The last few weeks have been anything but normal around the Woods' house. John has been off work, which has been nice for me and the kids. The kids have been out of school for the Christmas holidays. We've spent lots of time together as a family which has also been nice for the kids and for John and I. But, tomorrow, everything will seem to be back to normal. John went back to work today, the boys start back to school tomorrow, and the girls start back to WeeOnes tomorrow. Then, on Wednesday, BSF will begin again for the girls and I. I will be back to getting up early, making lunches, getting kiddos off to school, running errands, doing laundry (somehow the laundry never stops no matter what time of year it is), picking the kids up from school, etc., etc., etc. I've been ready to get back to a normal schedule, but I've also enjoyed my children being home and John being here with us for a few weeks.
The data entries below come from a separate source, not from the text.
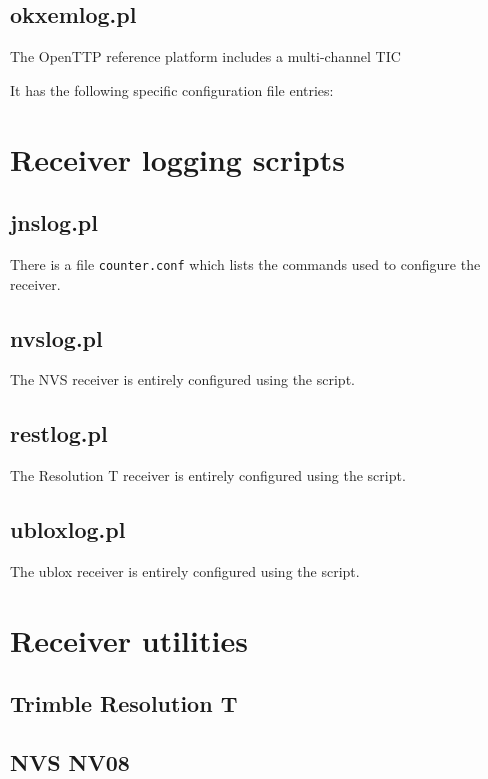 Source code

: \documentclass[11pt,a4paper,openany,oneside]{book}
\newcommand{\cc}[1]{{\small\texttt{#1}}}
\begin{document}
\subsection{okxemlog.pl}

The OpenTTP reference platform includes a multi-channel TIC

It has the following specific configuration file entries:

\section{Receiver logging scripts}

\subsection{jnslog.pl}

There is a file \cc{counter.conf} which lists the commands used to configure the receiver.

\subsection{nvslog.pl}

The NVS receiver is entirely configured using the script.

\subsection{restlog.pl}

The Resolution T receiver is entirely configured using the script.

\subsection{ubloxlog.pl}

The ublox receiver is entirely configured using the script.

\section{Receiver utilities}

\subsection{Trimble Resolution T}

\subsection{NVS NV08}
\end{document}
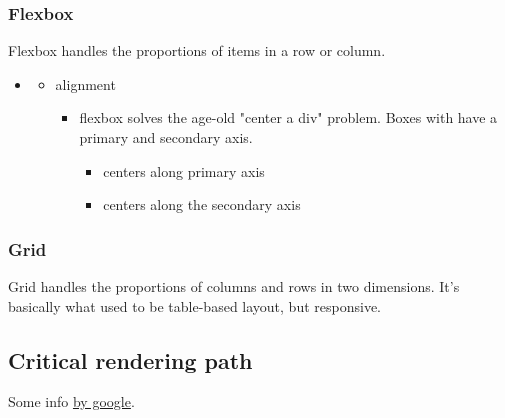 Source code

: \subsubsection{Flexbox}\label{flexbox}
Flexbox handles the proportions of items in a row or column.
\begin{itemize}
    \item {} \begin{itemize}
        \item alignment \begin{itemize}
            \item flexbox solves the age-old "center a div" problem. Boxes with  have a primary and secondary axis. \begin{itemize}
                \item {} centers along primary axis
                \item {} centers along the secondary axis
            \end{itemize}
        \end{itemize}
    \end{itemize}
\end{itemize}

\subsubsection{Grid}
Grid handles the proportions of columns and rows in two dimensions. It's basically what used to be table-based layout, but responsive.

\subsection{Critical rendering path} 
Some info \href{https://developers.google.com/web/fundamentals/performance/critical-rendering-path/optimizing-critical-rendering-path}{by google}. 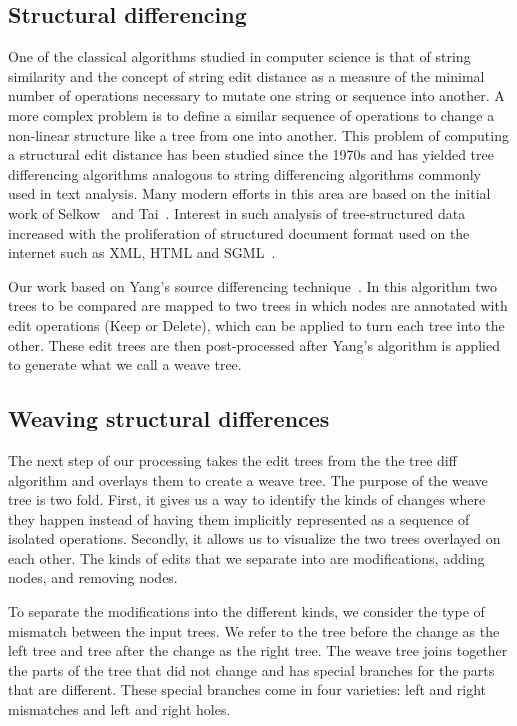 \subsection{Structural differencing}

One of the classical algorithms studied in computer science is that of string
similarity and the concept of string edit distance as a measure of the minimal
number of operations necessary to mutate one string or sequence into another.
A more complex problem is to define a similar sequence of operations to change
a non-linear structure like a tree from one into another.  This problem of
computing a structural edit distance has been studied since the  1970s and has
yielded tree differencing algorithms analogous to string differencing
algorithms commonly used in text analysis.  Many modern efforts in this area
are based on the initial work of Selkow~\cite{selkow77tree} and
Tai~\cite{tai79tree}.  Interest in such analysis of tree-structured data
increased with the proliferation of structured document format used on the
internet such as XML, HTML and SGML~\cite{chawathe96change}.

Our work based on Yang's source differencing technique~\cite{yang91diff}.
In this algorithm two trees to be compared are mapped to two trees in which
nodes are annotated with edit operations (Keep or Delete), which can be applied
to turn each tree into the other.  These edit trees are then post-processed
after Yang's algorithm is applied to generate what we call a weave tree.

\subsection{Weaving structural differences}

The next step of our processing takes the edit trees from the the tree diff
algorithm and overlays them to create a weave tree. The purpose of the weave
tree is two fold. First, it gives us a way to identify the kinds of changes
where they happen instead of having them implicitly represented as a sequence
of isolated operations. Secondly, it allows us to visualize the two trees
overlayed on each other. The kinds of edits that we separate into are
modifications, adding nodes, and removing nodes.

To separate the modifications into the different kinds, we consider the type of
mismatch between the input trees. We refer to the tree before the change as the
left tree and tree after the change as the right tree. The weave tree joins
together the parts of the tree that did not change and has special branches for
the parts that are different. These special branches come in four varieties:
left and right mismatches and left and right holes.

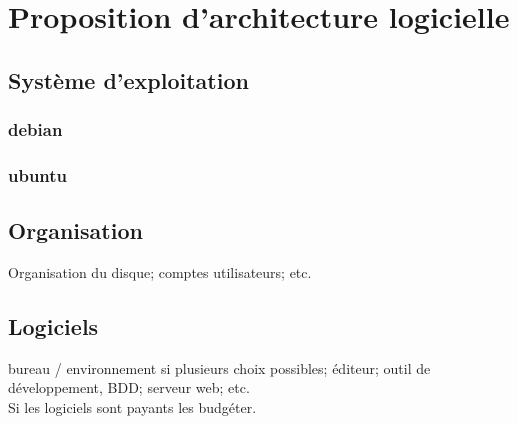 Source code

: \chapter{Proposition d'architecture logicielle}

\section{Système d'exploitation}

\subsection{debian}

\subsection{ubuntu}

\section{Organisation}

Organisation du disque; comptes utilisateurs; etc.

\section{Logiciels}

bureau / environnement si plusieurs choix possibles; éditeur; outil de développement, BDD; serveur web; etc.\\

Si les logiciels sont payants les budgéter.
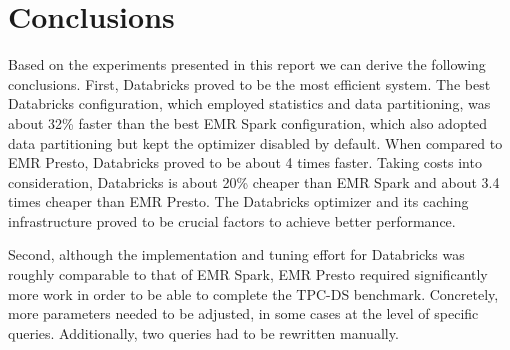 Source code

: \section{Conclusions}\label{conclusions}

Based on the experiments presented in this report we can derive the following conclusions. First, Databricks proved to be the most efficient system. The best Databricks configuration, which employed statistics and data partitioning, was about 32\% faster than the best EMR Spark configuration, which also adopted data partitioning but kept the optimizer disabled by default. When compared to EMR Presto, Databricks proved to be about 4 times faster. Taking costs into consideration, Databricks is about 20\% cheaper than EMR Spark and about 3.4 times cheaper than EMR Presto. The Databricks optimizer and its caching infrastructure proved to be crucial factors to achieve better performance.

Second, although the implementation and tuning effort for Databricks was roughly comparable to that of EMR Spark, EMR Presto required significantly more work in order to be able to complete the TPC-DS benchmark. Concretely, more parameters needed to be adjusted, in some cases at the level of specific queries. Additionally, two queries had to be rewritten manually.  

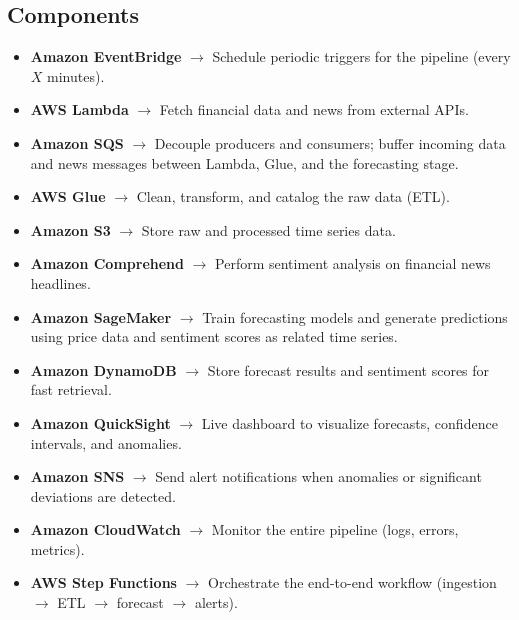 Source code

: \documentclass[a4paper,12pt]{article}
\begin{document}
\subsection{Components}
\begin{itemize}[leftmargin=1.2em]
    \item \textbf{Amazon EventBridge} $\rightarrow$ Schedule periodic triggers for the pipeline (every $X$ minutes).
    \item \textbf{AWS Lambda} $\rightarrow$ Fetch financial data and news from external APIs.
    \item \textbf{Amazon SQS} $\rightarrow$ Decouple producers and consumers; buffer incoming data and news messages between Lambda, Glue, and the forecasting stage.
    \item \textbf{AWS Glue} $\rightarrow$ Clean, transform, and catalog the raw data (ETL).
    \item \textbf{Amazon S3} $\rightarrow$ Store raw and processed time series data.
    \item \textbf{Amazon Comprehend} $\rightarrow$ Perform sentiment analysis on financial news headlines.
    \item \textbf{Amazon SageMaker} $\rightarrow$ Train forecasting models and generate predictions using price data and sentiment scores as related time series.
    \item \textbf{Amazon DynamoDB} $\rightarrow$ Store forecast results and sentiment scores for fast retrieval.
    \item \textbf{Amazon QuickSight} $\rightarrow$ Live dashboard to visualize forecasts, confidence intervals, and anomalies.
    \item \textbf{Amazon SNS} $\rightarrow$ Send alert notifications when anomalies or significant deviations are detected.
    \item \textbf{Amazon CloudWatch} $\rightarrow$ Monitor the entire pipeline (logs, errors, metrics).
    \item \textbf{AWS Step Functions} $\rightarrow$ Orchestrate the end-to-end workflow (ingestion $\rightarrow$ ETL $\rightarrow$ forecast $\rightarrow$ alerts).
\end{itemize}
\end{document}
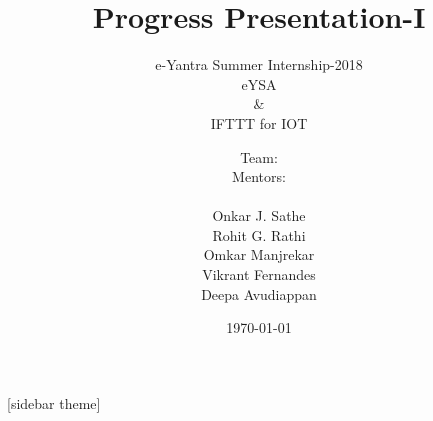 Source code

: \documentclass[10pt, a4paper]{beamer}
\begin{document}
	\title{Progress Presentation-I}
	\subtitle{e-Yantra Summer Internship-2018
	\vspace{0.1cm}
	\\ eYSA
	\\\&
	\\IFTTT for IOT}
	\author{
		\begin{minipage}[b]{0.40\textwidth}
			\raggedleft
			\hspace{2.2cm}
			Team:
			\newline
			\vspace{0.28cm}
			\\\hspace{1.95cm}Mentors:
			\newline\\\vspace{0.45cm}
		\end{minipage}%
		\begin{minipage}[b]{0.60\textwidth}
			\raggedright
			Onkar J. Sathe
			\\Rohit G. Rathi			
			\vspace{0.3cm}
			\\Omkar Manjrekar
			\\Vikrant Fernandes
			\\Deepa Avudiappan
		\end{minipage}%
	}
	\date{\today}
	\frame{\titlepage}

[sidebar theme]
\end{document}
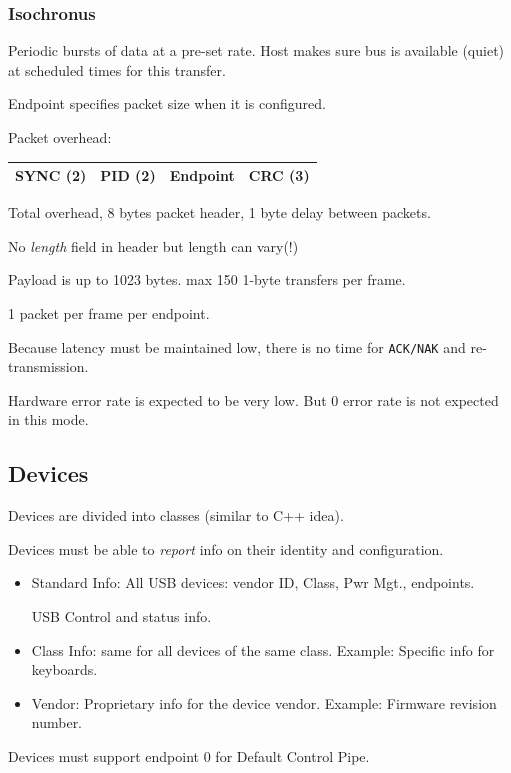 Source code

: \subsubsection{Isochronus}

Periodic bursts of data at a pre-set rate.   Host
makes sure bus is available (quiet) at scheduled
times for this transfer.

Endpoint specifies packet size when it is configured.

Packet overhead:

\begin{tabular}{|c|c|c|c| }
\hline
SYNC (2)  & PID (2) & Endpoint & CRC (3)   \\
\hline
\end{tabular}

Total overhead, 8 bytes packet header, 1 byte delay between
packets.

No {\it length} field in header but length can vary(!)

Payload is up to 1023 bytes.  max 150 1-byte transfers
per frame.

1 packet per frame per endpoint.

Because latency must be maintained low, there is
no time for {\tt ACK/NAK} and re-transmission.

Hardware error rate is expected to be very low.
But 0 error rate is not expected in this mode.

\subsection{Devices}

Devices are divided into classes (similar to C++ idea).

Devices must be able to {\it report} info on their identity
and configuration.

\begin{itemize}
        \item Standard Info: All USB devices:
        vendor ID, Class, Pwr Mgt., endpoints.

        USB Control and status info.

        \item Class Info: same for all devices of
        the same class.  Example: Specific info for
        keyboards.

        \item Vendor: Proprietary info for the
        device vendor.  Example: Firmware revision
        number.

\end{itemize}
Devices must support endpoint 0 for Default Control Pipe.

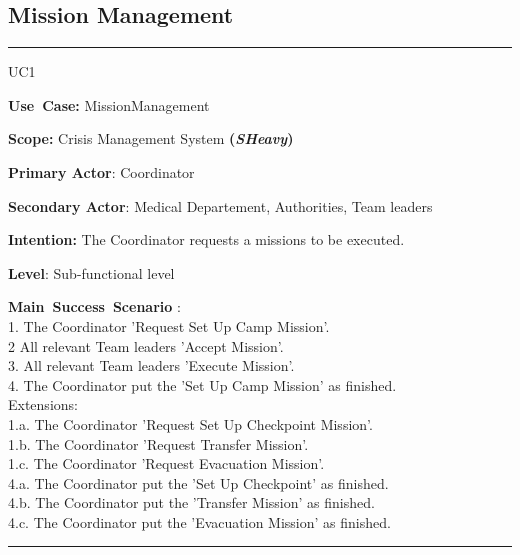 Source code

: \subsection{Mission Management}
\vspace{0.5cm}
\hrule
\vspace{0.5cm}
\begin{lyxlist}{UC1}
\small{
\item [\textbf{Use~Case:}] MissionManagement
\item [\textbf{Scope:}] Crisis Management System \textbf{(\emph{SHeavy})}
\item [\textbf{Primary Actor}:] Coordinator
\item [\textbf{Secondary Actor}:] Medical Departement, Authorities, Team leaders
\item [\textbf{Intention:}]The Coordinator requests a missions to be executed.
\item [\textbf{Level}:]Sub-functional level
\item [\textbf{Main~Success~Scenario}]:\\
1. The Coordinator 'Request Set Up Camp Mission'.\\
2  All relevant Team leaders 'Accept Mission'.\\
3. All relevant Team leaders 'Execute Mission'.\\
4. The Coordinator put the 'Set Up Camp Mission' as finished.\\
Extensions:\\
	1.a. The Coordinator 'Request Set Up Checkpoint Mission'.\\
	1.b. The Coordinator 'Request Transfer Mission'.\\
	1.c. The Coordinator 'Request Evacuation Mission'.\\
	4.a. The Coordinator put the 'Set Up Checkpoint' as finished.\\
	4.b. The Coordinator put the 'Transfer Mission' as finished.\\
	4.c. The Coordinator put the 'Evacuation Mission' as finished.\\	
}
\end{lyxlist}
\hrule 
\vspace{0.5cm} 

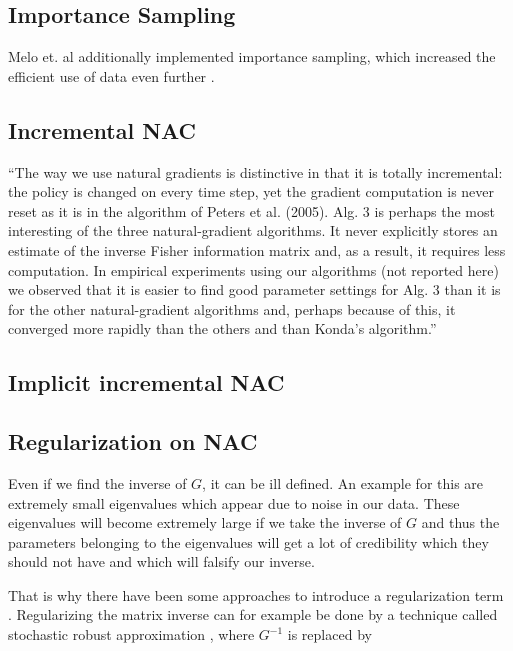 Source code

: \subsection{Importance Sampling}

Melo et. al additionally implemented importance sampling, which increased the efficient use of data even further \cite{melo2008fitted}.

\subsection{Incremental NAC}

``The way we use natural gradients is distinctive in that it is totally incremental: the policy is changed on every time step, yet the gradient computation is never reset as it is in the algorithm of Peters et al. (2005). Alg. 3 is perhaps the most interesting of the three natural-gradient algorithms. It never explicitly stores an estimate of the inverse Fisher information matrix and, as a result, it requires less computation. In empirical experiments using our algorithms (not reported here) we observed that it is easier to ﬁnd good parameter settings for Alg. 3 than it is for the other natural-gradient algorithms and, perhaps because of this, it converged more rapidly than the others and than Konda’s algorithm.'' \cite{bhatnagar2008incremental}

\subsection{Implicit incremental NAC}



\subsection{Regularization on NAC}
	Even if we find the inverse of $G$, it can be ill defined. An example for this are extremely small eigenvalues which appear due to noise in our data. These eigenvalues will become extremely large if we take the inverse of $G$ and thus the parameters belonging to the eigenvalues will get a lot of credibility which they should not have and which will falsify our inverse.
	
	That is why there have been some approaches to introduce a regularization term \cite{sohl2012natural}. Regularizing the matrix inverse can for example be done by a technique called stochastic robust approximation \cite{boyd2004convex}, where $G^{-1}$ is replaced by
As 2009 us now underway, I think about new beginnings. I don't usually make new year's resolutions, because I seldom follow through. But, I've been convicted about my personal time with God. I don't spend near enough personal time with the One who loved me enough to die for me. The One who has forgiven me of everything I've ever done wrong, and the One who has a place prepared for me when I die. The One who cares for me day after day, providing for my every need. The One who is my Savior and my friend. The One whom I can call on any time. The One who longs for me to spend time with Him. It is Jesus! I've committed to get up earlier, to win the "battle of the blanket", to not let busyness get in the way, and to start my day with my Lord! I've tried to face each day in my own strength and have failed miserably. I need God's strength to be a Godly wife and mother. My Sunday School teacher challenged our class this past Sunday to read a Proverb a day, and I'm going to take him up on his challenge. I'm also going to stop waiting until the last minute to work on my BSF (Bible Study Fellowship) lesson. Lord, please help me to follow through with my commitment to You. I love you and I want my life to show evidence of that. Thank you for convicting me when I am not walking with you!
On another note, my Bradley lost another tooth yesterday. That was big news in his 7-yr. old world. The only two pictures I have to share today are of my boys in their Longhorn attire. They took a nap today so they could stay up late tonight and watch the Longhorns play football.